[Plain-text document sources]
+ + +

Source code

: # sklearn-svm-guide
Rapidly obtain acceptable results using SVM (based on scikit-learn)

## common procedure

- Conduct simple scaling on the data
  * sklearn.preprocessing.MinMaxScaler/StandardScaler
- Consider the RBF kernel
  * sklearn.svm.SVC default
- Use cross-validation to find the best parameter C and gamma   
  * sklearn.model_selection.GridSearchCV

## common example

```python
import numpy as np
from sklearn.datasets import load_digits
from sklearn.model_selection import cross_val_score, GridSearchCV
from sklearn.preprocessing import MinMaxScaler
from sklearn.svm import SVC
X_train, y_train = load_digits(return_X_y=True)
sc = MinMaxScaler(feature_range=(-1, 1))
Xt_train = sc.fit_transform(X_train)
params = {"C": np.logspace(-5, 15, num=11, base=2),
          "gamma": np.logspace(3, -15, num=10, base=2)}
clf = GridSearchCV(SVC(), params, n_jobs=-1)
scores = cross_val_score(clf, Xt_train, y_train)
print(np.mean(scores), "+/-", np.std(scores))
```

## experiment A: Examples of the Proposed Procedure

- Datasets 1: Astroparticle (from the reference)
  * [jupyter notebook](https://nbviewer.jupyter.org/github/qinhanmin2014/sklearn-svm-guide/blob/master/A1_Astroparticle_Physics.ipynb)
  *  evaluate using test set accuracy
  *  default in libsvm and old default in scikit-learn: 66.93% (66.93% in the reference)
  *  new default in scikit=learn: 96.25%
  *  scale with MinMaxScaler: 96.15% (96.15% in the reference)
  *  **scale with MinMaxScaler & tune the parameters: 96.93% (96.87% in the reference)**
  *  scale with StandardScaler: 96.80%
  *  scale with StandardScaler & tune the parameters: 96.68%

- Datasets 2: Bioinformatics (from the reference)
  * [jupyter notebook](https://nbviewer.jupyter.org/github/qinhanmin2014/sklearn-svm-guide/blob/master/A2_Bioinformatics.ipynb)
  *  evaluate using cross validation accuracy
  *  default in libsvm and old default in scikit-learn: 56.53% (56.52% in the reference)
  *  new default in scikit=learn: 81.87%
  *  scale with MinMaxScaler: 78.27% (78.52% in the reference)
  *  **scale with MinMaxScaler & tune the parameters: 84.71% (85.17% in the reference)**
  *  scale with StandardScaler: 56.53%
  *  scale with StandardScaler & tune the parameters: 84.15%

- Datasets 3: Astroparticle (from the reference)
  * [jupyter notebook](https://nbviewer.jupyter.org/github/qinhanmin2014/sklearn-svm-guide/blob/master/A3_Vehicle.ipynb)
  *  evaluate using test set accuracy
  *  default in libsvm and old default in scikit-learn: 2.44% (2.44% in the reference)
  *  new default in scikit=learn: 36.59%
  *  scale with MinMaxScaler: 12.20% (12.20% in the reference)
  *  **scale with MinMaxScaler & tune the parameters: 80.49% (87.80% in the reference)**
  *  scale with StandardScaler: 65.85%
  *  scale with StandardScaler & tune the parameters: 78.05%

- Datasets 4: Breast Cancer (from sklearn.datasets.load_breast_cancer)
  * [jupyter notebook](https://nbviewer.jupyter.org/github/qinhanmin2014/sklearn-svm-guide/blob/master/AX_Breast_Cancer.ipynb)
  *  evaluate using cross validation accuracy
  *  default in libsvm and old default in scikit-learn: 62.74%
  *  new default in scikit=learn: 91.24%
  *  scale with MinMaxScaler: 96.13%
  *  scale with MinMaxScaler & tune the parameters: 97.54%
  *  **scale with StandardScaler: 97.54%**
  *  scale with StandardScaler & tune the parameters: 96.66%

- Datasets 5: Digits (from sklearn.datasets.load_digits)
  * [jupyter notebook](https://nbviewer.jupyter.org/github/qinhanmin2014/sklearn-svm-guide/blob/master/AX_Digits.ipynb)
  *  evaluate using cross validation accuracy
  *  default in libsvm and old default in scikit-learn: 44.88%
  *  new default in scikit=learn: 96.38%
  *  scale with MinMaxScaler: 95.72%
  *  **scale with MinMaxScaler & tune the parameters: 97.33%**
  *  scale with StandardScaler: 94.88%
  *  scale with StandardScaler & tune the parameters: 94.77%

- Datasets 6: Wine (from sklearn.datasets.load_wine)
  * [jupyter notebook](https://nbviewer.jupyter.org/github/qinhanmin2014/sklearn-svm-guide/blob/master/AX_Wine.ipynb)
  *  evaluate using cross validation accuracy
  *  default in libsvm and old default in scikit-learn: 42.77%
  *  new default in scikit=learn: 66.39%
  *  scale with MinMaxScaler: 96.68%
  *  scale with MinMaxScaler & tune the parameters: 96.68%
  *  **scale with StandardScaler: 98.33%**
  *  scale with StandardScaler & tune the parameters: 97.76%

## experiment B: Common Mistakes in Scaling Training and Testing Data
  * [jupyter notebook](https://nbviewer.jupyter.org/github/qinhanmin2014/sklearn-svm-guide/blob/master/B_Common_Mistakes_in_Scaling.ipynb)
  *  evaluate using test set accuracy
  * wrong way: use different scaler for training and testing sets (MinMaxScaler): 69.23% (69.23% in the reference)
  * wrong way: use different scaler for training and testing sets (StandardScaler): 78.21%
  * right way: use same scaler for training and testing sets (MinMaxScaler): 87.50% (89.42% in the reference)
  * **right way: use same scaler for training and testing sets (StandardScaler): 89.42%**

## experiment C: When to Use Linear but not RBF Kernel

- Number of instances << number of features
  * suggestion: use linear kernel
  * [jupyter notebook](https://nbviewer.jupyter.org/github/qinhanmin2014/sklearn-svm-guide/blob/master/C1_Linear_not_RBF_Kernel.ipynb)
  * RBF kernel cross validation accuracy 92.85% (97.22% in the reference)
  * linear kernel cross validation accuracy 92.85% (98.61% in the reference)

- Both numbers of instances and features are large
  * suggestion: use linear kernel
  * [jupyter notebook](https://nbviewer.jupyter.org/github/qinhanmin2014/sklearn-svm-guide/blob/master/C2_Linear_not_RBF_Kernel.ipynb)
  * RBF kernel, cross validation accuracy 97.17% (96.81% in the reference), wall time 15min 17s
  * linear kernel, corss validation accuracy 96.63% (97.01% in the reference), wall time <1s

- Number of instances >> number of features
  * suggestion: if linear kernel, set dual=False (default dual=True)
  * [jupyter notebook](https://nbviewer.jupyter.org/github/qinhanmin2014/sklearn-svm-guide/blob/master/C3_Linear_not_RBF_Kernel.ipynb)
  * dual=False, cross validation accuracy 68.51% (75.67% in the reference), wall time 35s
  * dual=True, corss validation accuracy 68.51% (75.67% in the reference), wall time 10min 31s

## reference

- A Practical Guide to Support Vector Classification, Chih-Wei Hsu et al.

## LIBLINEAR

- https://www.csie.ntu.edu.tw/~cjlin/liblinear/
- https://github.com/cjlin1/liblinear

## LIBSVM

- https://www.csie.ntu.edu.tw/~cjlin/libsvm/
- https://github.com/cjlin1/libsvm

+ + +

- _YOUR GOAL_: Word for word, return the entire set of entries.

- _EXERCISE SOLUTION_:
Source code

: # sklearn-svm-guide
Rapidly obtain acceptable results using SVM (based on scikit-learn)

## common procedure

- Conduct simple scaling on the data
  * sklearn.preprocessing.MinMaxScaler/StandardScaler
- Consider the RBF kernel
  * sklearn.svm.SVC default
- Use cross-validation to find the best parameter C and gamma   
  * sklearn.model_selection.GridSearchCV

## common example

```python
import numpy as np
from sklearn.datasets import load_digits
from sklearn.model_selection import cross_val_score, GridSearchCV
from sklearn.preprocessing import MinMaxScaler
from sklearn.svm import SVC
X_train, y_train = load_digits(return_X_y=True)
sc = MinMaxScaler(feature_range=(-1, 1))
Xt_train = sc.fit_transform(X_train)
params = {"C": np.logspace(-5, 15, num=11, base=2),
          "gamma": np.logspace(3, -15, num=10, base=2)}
clf = GridSearchCV(SVC(), params, n_jobs=-1)
scores = cross_val_score(clf, Xt_train, y_train)
print(np.mean(scores), "+/-", np.std(scores))
```

## experiment A: Examples of the Proposed Procedure

- Datasets 1: Astroparticle (from the reference)
  * [jupyter notebook](https://nbviewer.jupyter.org/github/qinhanmin2014/sklearn-svm-guide/blob/master/A1_Astroparticle_Physics.ipynb)
  *  evaluate using test set accuracy
  *  default in libsvm and old default in scikit-learn: 66.93% (66.93% in the reference)
  *  new default in scikit=learn: 96.25%
  *  scale with MinMaxScaler: 96.15% (96.15% in the reference)
  *  **scale with MinMaxScaler & tune the parameters: 96.93% (96.87% in the reference)**
  *  scale with StandardScaler: 96.80%
  *  scale with StandardScaler & tune the parameters: 96.68%

- Datasets 2: Bioinformatics (from the reference)
  * [jupyter notebook](https://nbviewer.jupyter.org/github/qinhanmin2014/sklearn-svm-guide/blob/master/A2_Bioinformatics.ipynb)
  *  evaluate using cross validation accuracy
  *  default in libsvm and old default in scikit-learn: 56.53% (56.52% in the reference)
  *  new default in scikit=learn: 81.87%
  *  scale with MinMaxScaler: 78.27% (78.52% in the reference)
  *  **scale with MinMaxScaler & tune the parameters: 84.71% (85.17% in the reference)**
  *  scale with StandardScaler: 56.53%
  *  scale with StandardScaler & tune the parameters: 84.15%

- Datasets 3: Astroparticle (from the reference)
  * [jupyter notebook](https://nbviewer.jupyter.org/github/qinhanmin2014/sklearn-svm-guide/blob/master/A3_Vehicle.ipynb)
  *  evaluate using test set accuracy
  *  default in libsvm and old default in scikit-learn: 2.44% (2.44% in the reference)
  *  new default in scikit=learn: 36.59%
  *  scale with MinMaxScaler: 12.20% (12.20% in the reference)
  *  **scale with MinMaxScaler & tune the parameters: 80.49% (87.80% in the reference)**
  *  scale with StandardScaler: 65.85%
  *  scale with StandardScaler & tune the parameters: 78.05%

- Datasets 4: Breast Cancer (from sklearn.datasets.load_breast_cancer)
  * [jupyter notebook](https://nbviewer.jupyter.org/github/qinhanmin2014/sklearn-svm-guide/blob/master/AX_Breast_Cancer.ipynb)
  *  evaluate using cross validation accuracy
  *  default in libsvm and old default in scikit-learn: 62.74%
  *  new default in scikit=learn: 91.24%
  *  scale with MinMaxScaler: 96.13%
  *  scale with MinMaxScaler & tune the parameters: 97.54%
  *  **scale with StandardScaler: 97.54%**
  *  scale with StandardScaler & tune the parameters: 96.66%

- Datasets 5: Digits (from sklearn.datasets.load_digits)
  * [jupyter notebook](https://nbviewer.jupyter.org/github/qinhanmin2014/sklearn-svm-guide/blob/master/AX_Digits.ipynb)
  *  evaluate using cross validation accuracy
  *  default in libsvm and old default in scikit-learn: 44.88%
  *  new default in scikit=learn: 96.38%
  *  scale with MinMaxScaler: 95.72%
  *  **scale with MinMaxScaler & tune the parameters: 97.33%**
  *  scale with StandardScaler: 94.88%
  *  scale with StandardScaler & tune the parameters: 94.77%

- Datasets 6: Wine (from sklearn.datasets.load_wine)
  * [jupyter notebook](https://nbviewer.jupyter.org/github/qinhanmin2014/sklearn-svm-guide/blob/master/AX_Wine.ipynb)
  *  evaluate using cross validation accuracy
  *  default in libsvm and old default in scikit-learn: 42.77%
  *  new default in scikit=learn: 66.39%
  *  scale with MinMaxScaler: 96.68%
  *  scale with MinMaxScaler & tune the parameters: 96.68%
  *  **scale with StandardScaler: 98.33%**
  *  scale with StandardScaler & tune the parameters: 97.76%

## experiment B: Common Mistakes in Scaling Training and Testing Data
  * [jupyter notebook](https://nbviewer.jupyter.org/github/qinhanmin2014/sklearn-svm-guide/blob/master/B_Common_Mistakes_in_Scaling.ipynb)
  *  evaluate using test set accuracy
  * wrong way: use different scaler for training and testing sets (MinMaxScaler): 69.23% (69.23% in the reference)
  * wrong way: use different scaler for training and testing sets (StandardScaler): 78.21%
  * right way: use same scaler for training and testing sets (MinMaxScaler): 87.50% (89.42% in the reference)
  * **right way: use same scaler for training and testing sets (StandardScaler): 89.42%**

## experiment C: When to Use Linear but not RBF Kernel

- Number of instances << number of features
  * suggestion: use linear kernel
  * [jupyter notebook](https://nbviewer.jupyter.org/github/qinhanmin2014/sklearn-svm-guide/blob/master/C1_Linear_not_RBF_Kernel.ipynb)
  * RBF kernel cross validation accuracy 92.85% (97.22% in the reference)
  * linear kernel cross validation accuracy 92.85% (98.61% in the reference)

- Both numbers of instances and features are large
  * suggestion: use linear kernel
  * [jupyter notebook](https://nbviewer.jupyter.org/github/qinhanmin2014/sklearn-svm-guide/blob/master/C2_Linear_not_RBF_Kernel.ipynb)
  * RBF kernel, cross validation accuracy 97.17% (96.81% in the reference), wall time 15min 17s
  * linear kernel, corss validation accuracy 96.63% (97.01% in the reference), wall time <1s

- Number of instances >> number of features
  * suggestion: if linear kernel, set dual=False (default dual=True)
  * [jupyter notebook](https://nbviewer.jupyter.org/github/qinhanmin2014/sklearn-svm-guide/blob/master/C3_Linear_not_RBF_Kernel.ipynb)
  * dual=False, cross validation accuracy 68.51% (75.67% in the reference), wall time 35s
  * dual=True, corss validation accuracy 68.51% (75.67% in the reference), wall time 10min 31s

## reference

- A Practical Guide to Support Vector Classification, Chih-Wei Hsu et al.

## LIBLINEAR

- https://www.csie.ntu.edu.tw/~cjlin/liblinear/
- https://github.com/cjlin1/liblinear

## LIBSVM

- https://www.csie.ntu.edu.tw/~cjlin/libsvm/
- https://github.com/cjlin1/libsvm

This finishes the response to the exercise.